When we look at the penalties we see they fall into two categories: punishing those who may have benefitted (or were most responsible for neglecting the crimes that were happening with their knowledge – or despite their knowledge); and prevention – placing deterrents to force desirable changes.
It’s not clear exactly how the NCAA suffered loss through this situation or how their action helps resolve it, but as a coordinating body with some ability to apply pressure to the school, they are willing to speak up and force change. This is in addition to any criminal investigation and proceedings that law enforcement may undertake.
Punishing those who benefitted.
Stripping the school of past victories and stripping the coach of his record. Both seem designed to strike at the school but it is a wide target.
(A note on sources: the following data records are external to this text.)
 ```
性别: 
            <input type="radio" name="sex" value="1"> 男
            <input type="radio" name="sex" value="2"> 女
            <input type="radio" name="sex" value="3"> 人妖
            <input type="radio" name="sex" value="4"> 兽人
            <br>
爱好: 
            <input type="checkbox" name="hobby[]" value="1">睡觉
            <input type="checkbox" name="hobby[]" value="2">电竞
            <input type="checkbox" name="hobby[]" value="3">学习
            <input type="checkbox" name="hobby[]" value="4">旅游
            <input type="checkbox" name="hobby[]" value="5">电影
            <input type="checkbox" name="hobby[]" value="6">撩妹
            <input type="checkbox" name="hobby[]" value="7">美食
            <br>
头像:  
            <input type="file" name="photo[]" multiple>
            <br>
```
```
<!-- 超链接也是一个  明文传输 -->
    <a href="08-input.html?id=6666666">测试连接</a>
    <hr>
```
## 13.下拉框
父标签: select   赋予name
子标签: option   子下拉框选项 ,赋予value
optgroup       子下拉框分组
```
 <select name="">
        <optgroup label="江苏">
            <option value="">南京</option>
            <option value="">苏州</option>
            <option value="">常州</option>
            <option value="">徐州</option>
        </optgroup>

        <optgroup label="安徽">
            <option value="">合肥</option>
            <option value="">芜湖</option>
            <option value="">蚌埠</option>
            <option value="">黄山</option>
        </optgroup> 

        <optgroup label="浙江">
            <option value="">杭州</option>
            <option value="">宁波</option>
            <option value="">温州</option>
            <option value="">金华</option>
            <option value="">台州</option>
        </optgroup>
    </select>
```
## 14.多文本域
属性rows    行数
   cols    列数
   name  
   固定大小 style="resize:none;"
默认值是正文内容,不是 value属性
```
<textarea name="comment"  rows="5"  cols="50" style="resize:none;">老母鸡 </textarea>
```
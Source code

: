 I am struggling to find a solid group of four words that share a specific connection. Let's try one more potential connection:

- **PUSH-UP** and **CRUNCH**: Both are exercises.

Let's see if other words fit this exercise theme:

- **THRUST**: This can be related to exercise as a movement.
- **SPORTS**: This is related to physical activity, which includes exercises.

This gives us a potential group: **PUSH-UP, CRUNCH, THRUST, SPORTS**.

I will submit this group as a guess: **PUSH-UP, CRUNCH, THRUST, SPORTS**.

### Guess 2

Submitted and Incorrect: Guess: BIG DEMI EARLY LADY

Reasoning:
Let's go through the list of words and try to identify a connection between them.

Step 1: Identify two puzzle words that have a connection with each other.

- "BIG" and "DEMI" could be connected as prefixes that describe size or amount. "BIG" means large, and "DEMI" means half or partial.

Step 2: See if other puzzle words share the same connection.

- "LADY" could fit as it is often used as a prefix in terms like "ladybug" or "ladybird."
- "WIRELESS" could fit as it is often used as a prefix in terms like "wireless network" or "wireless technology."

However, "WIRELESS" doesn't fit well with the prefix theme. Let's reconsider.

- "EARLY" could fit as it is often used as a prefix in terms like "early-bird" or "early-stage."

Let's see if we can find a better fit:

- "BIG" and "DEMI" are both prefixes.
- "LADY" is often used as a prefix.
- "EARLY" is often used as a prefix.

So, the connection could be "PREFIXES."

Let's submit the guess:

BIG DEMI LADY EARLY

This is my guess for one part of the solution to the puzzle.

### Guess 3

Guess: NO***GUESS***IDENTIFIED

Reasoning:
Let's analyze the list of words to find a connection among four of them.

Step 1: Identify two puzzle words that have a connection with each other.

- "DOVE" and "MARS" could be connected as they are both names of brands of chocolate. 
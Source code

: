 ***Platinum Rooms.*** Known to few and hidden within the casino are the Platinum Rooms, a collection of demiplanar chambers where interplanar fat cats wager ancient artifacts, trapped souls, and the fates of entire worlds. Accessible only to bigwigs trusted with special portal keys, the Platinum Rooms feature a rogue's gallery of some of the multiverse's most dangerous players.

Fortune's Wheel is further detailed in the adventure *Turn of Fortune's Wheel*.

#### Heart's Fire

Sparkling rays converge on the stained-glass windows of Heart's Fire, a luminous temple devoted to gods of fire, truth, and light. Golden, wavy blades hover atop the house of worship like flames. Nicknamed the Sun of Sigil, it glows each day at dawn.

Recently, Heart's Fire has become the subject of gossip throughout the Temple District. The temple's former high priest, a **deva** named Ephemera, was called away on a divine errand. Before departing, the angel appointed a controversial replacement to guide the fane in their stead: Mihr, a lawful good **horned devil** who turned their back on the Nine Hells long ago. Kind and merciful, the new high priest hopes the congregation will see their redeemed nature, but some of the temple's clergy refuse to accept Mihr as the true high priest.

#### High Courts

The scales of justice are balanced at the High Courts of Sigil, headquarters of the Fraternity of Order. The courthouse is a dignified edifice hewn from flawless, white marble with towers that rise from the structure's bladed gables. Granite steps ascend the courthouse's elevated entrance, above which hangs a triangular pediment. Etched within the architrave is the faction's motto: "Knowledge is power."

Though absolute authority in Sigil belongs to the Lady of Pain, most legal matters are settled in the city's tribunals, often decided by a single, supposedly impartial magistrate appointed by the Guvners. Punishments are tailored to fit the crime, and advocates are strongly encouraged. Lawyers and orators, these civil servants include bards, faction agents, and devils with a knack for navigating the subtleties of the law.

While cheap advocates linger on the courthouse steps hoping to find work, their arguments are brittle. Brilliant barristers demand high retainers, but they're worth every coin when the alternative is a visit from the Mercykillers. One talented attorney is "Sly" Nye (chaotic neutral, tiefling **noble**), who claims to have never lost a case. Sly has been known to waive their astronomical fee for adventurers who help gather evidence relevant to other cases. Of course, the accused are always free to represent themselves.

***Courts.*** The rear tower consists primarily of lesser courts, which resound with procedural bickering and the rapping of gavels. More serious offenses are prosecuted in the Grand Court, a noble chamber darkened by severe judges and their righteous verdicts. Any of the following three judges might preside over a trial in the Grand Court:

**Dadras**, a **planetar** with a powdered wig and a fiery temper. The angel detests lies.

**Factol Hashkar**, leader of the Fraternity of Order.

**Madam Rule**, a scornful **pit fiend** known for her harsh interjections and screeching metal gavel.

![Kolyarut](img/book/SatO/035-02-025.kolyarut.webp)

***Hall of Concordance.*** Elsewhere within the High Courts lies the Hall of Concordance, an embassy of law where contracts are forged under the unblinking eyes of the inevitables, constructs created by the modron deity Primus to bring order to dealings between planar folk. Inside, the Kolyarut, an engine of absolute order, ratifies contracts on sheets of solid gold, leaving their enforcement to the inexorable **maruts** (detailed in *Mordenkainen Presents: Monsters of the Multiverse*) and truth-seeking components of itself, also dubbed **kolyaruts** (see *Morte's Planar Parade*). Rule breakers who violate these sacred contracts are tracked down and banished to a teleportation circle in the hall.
The players who have lost their wins were not party to Sandusky’s actions, so they need to be punished and shamed? They are a mere side-effect to the need to strike at the school, but they too will pay the price. Paterno is dead so he won’t be too worried about this action. His statue has been removed along with his legacy. That leaves the senior officials at Penn State (who are the real targets of this action) to be removed from office and humiliated: they failed to take the action they knew was necessary. [We conveniently forget about the assistant who brought all this to their attention - he is absolved from his responsibility to stop the act he witnessed and speak up to prevent a recurrence (not to mention reporting the abuse directly to police and Child Protective Services) because he worked with the prosecution years after the event? Doing the right thing eventually doesn’t make you the good guy.]
Prevention – placing deterrents to force desirable changes.
$60 million fines and bans of future games. Now we start to wrestle with the hard stuff. What exactly was the loss suffered by the NCAA and could it possibly amount to $60 million? No idea? Well evidently they have a legal right to fine Penn State but the issue becomes, what do they do with this money? If they suffered no loss, how do they justify taking this money? It’s starting to look like they are taking it because they can. This money is not designated to assist the victims, it has nothing to do with the victims, and there is no intention of giving this huge sum to the victims (even if they needed it.) This money is loosely ear-marked to protecting other kids in other places from the sort of abuse fostered by Penn State – that would be a good thing if it happens. It looks remarkably like they are grabbing it because they can, not because they have a serious plan.
The bans on future games will have a direct impact on Penn State and on its football program. It will hurt. But again, we have a wide target which this time makes victims of the current players. They will pay the price of changing schools or losing career aspirations, their lives will be changed because of actions and events far beyond their control. Losing scholarships will affect the next generation of players . . . it just rolls on, flattening all who stand in its path.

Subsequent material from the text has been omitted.